New treatment for ‘Invisible Wounds of War’ gives families hope

In my 24 years as a Navy wife, I never lost sleep worrying that my husband had been injured in combat. Due to the nature of his job, he was mostly shielded from danger, and thus, his service to his country did not come with a huge price tag.

We were lucky.

Many of the 2.7 million post-9/11 veterans are not so fortunate. Over 540,000 have been diagnosed with Post Traumatic Stress Disorder (PTSD), and another 260,000 have Traumatic Brain Injuries (TBI). However, these “invisible wounds of war” are often hidden from the veterans themselves, so it is believed that the figures on PTSD are actually much higher.
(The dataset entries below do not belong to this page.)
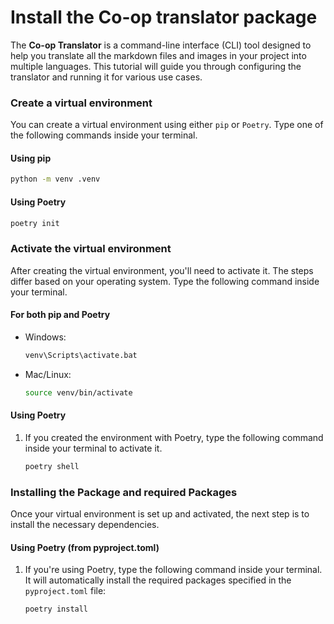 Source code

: # Install the Co-op translator package

The **Co-op Translator** is a command-line interface (CLI) tool designed to help you translate all the markdown files and images in your project into multiple languages. This tutorial will guide you through configuring the translator and running it for various use cases.

### Create a virtual environment

You can create a virtual environment using either `pip` or `Poetry`. Type one of the following commands inside your terminal.

#### Using pip

```bash
python -m venv .venv
```

#### Using Poetry

```bash
poetry init
```

### Activate the virtual environment

After creating the virtual environment, you'll need to activate it. The steps differ based on your operating system. Type the following command inside your terminal.

#### For both pip and Poetry

- Windows:

    ```bash
    venv\Scripts\activate.bat
    ```

- Mac/Linux:

    ```bash
    source venv/bin/activate
    ```

#### Using Poetry

1. If you created the environment with Poetry, type the following command inside your terminal to activate it.

    ```bash
    poetry shell
    ```

### Installing the Package and required Packages

Once your virtual environment is set up and activated, the next step is to install the necessary dependencies.

#### Using Poetry (from pyproject.toml)

1. If you're using Poetry, type the following command inside your terminal. It will automatically install the required packages specified in the `pyproject.toml` file:

    ```bash
    poetry install
    ```
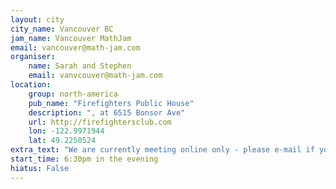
 ```yaml
---
layout: city                                           
city_name: Vancouver BC                                                           
jam_name: Vancouver MathJam
email: vancouver@math-jam.com
organiser:
    name: Sarah and Stephen
    email: vanvcouver@math-jam.com
location:
    group: north-america
    pub_name: "Firefighters Public House"
    description: ", at 6515 Bonsor Ave"
    url: http://firefightersclub.com
    lon: -122.9971944
    lat: 49.2250524
extra_text: "We are currently meeting online only - please e-mail if you are interested, and we will send you the link to the Google Meet call the day of the event."
start_time: 6:30pm in the evening
hiatus: False
---
```

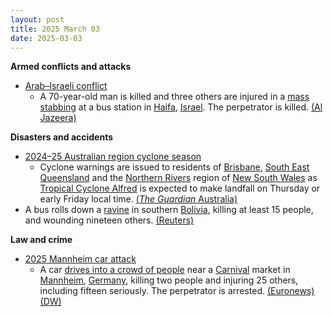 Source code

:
 ```yaml
---
layout: post
title: 2025 March 03
date: 2025-03-03
---
```



**Armed conflicts and attacks**

* [Arab–Israeli conflict](https://en.wikipedia.org/wiki/Arab%E2%80%93Israeli_conflict "Arab–Israeli conflict")
  + A 70-year-old man is killed and three others are injured in a [mass stabbing](https://en.wikipedia.org/wiki/Mass_stabbing "Mass stabbing") at a bus station in [Haifa](https://en.wikipedia.org/wiki/Haifa "Haifa"), [Israel](https://en.wikipedia.org/wiki/Israel "Israel"). The perpetrator is killed. [(Al Jazeera)](https://www.aljazeera.com/news/2025/3/3/one-dead-in-stabbing-attack-in-israels-haifa-assailant-killed)

**Disasters and accidents**

* [2024–25 Australian region cyclone season](https://en.wikipedia.org/wiki/2024%E2%80%9325_Australian_region_cyclone_season "2024–25 Australian region cyclone season")
  + Cyclone warnings are issued to residents of [Brisbane](https://en.wikipedia.org/wiki/Brisbane "Brisbane"), [South East Queensland](https://en.wikipedia.org/wiki/South_East_Queensland "South East Queensland") and the [Northern Rivers](https://en.wikipedia.org/wiki/Northern_Rivers "Northern Rivers") region of [New South Wales](https://en.wikipedia.org/wiki/New_South_Wales "New South Wales") as [Tropical Cyclone Alfred](https://en.wikipedia.org/wiki/2024%E2%80%9325_Australian_region_cyclone_season#Severe_Tropical_Cyclone_Alfred "2024–25 Australian region cyclone season") is expected to make landfall on Thursday or early Friday local time. [(*The Guardian* Australia)](https://www.theguardian.com/australia-news/2025/mar/03/tropical-cyclone-alfred-forecast-track-map-bom-brisbane-update-tc-watch-path-tracking-nsw-qld-queensland)
* A bus rolls down a [ravine](https://en.wikipedia.org/wiki/Ravine "Ravine") in southern [Bolivia](https://en.wikipedia.org/wiki/Bolivia "Bolivia"), killing at least 15 people, and wounding nineteen others. [(Reuters)](https://www.reuters.com/world/americas/bus-crash-bolivia-leaves-least-15-dead-2025-03-03/)

**Law and crime**

* [2025 Mannheim car attack](https://en.wikipedia.org/wiki/2025_Mannheim_car_attack "2025 Mannheim car attack")
  + A car [drives into a crowd of people](https://en.wikipedia.org/wiki/Vehicle-ramming_attack "Vehicle-ramming attack") near a [Carnival](https://en.wikipedia.org/wiki/Carnival "Carnival") market in [Mannheim](https://en.wikipedia.org/wiki/Mannheim "Mannheim"), [Germany](https://en.wikipedia.org/wiki/Germany "Germany"), killing two people and injuring 25 others, including fifteen seriously. The perpetrator is arrested. [(Euronews)](https://www.euronews.com/my-europe/2025/03/03/at-least-one-killed-in-apparent-car-ramming-attack-in-mannheim) [(DW)](https://www.dw.com/en/germany-2-dead-several-injured-in-mannheim-car-ramming/a-71812278)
The afflicted cannot cope with the resulting emotions, anxiety, and depression. Relationships are ruined. Substances are abused. Warriors self-destruct. With a veteran suicide rate of 20 per day, the stark reality of the sacrifices paid by our service members is truly alarming.

I am embarrassed by our military family’s oblivion, when many are struggling. So, when my neighbor — who works for a Boston-based clinical treatment facility for veterans with PTSD and TBI — offered to show me his workplace, I jumped at the chance.

Home Base is a veteran and family care program founded in 2009 by the Boston Red Sox and Massachusetts General Hospital. It is one of four such facilities at academic medical centers — the others are Rush in Chicago, Emory in Atlanta, and UCLA in Los Angeles.

They offer both outpatient treatment, as well as inpatient Intensive Clinical Programs (ICPs) funded by Wounded Warrior Project. Home Base’s ICP involves two weeks of residential treatment at no cost to veterans. Ten injured warriors at a time enter ICP as a “cohort.” Since the pilot program in 2015, twenty-seven cohorts have gone through ICP with promising results, according to Home Base’s CEO, Brigadier General Jack Hammond (Ret.).

The cohorts attend individual and group therapies, exposure or cognitive processing therapies, wellness activities, and coping skills training. They get one year’s worth of therapy in 14 days.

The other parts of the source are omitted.